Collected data
○ ○ ○ ○ ○

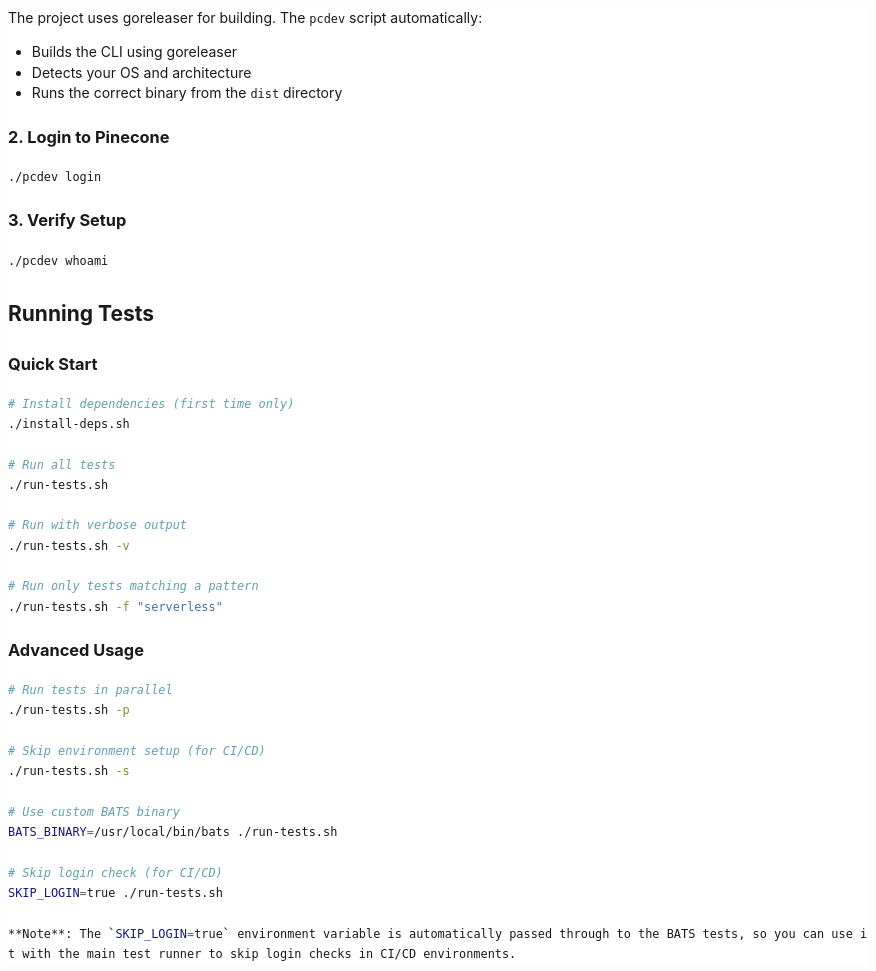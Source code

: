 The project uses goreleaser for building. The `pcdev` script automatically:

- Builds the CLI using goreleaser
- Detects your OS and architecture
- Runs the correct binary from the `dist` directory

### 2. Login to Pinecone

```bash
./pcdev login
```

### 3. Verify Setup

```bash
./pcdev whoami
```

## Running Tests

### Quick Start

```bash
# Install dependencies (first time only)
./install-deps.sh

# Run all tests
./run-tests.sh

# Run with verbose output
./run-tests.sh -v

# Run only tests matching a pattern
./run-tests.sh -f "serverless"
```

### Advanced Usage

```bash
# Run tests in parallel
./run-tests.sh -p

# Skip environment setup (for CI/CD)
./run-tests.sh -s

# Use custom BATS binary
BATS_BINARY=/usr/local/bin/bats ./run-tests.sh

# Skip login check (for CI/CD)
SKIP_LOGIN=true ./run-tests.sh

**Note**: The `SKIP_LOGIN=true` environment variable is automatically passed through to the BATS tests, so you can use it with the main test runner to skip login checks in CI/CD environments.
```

○ ○ ○ ○ ○

TASK DESCRIPTION
Go through the entries above, and wherever a line holds the word "automatically", copy that line.

YOUR RESPONSE
: The project uses goreleaser for building. The `pcdev` script automatically:
**Note**: The `SKIP_LOGIN=true` environment variable is automatically passed through to the BATS tests, so you can use it with the main test runner to skip login checks in CI/CD environments.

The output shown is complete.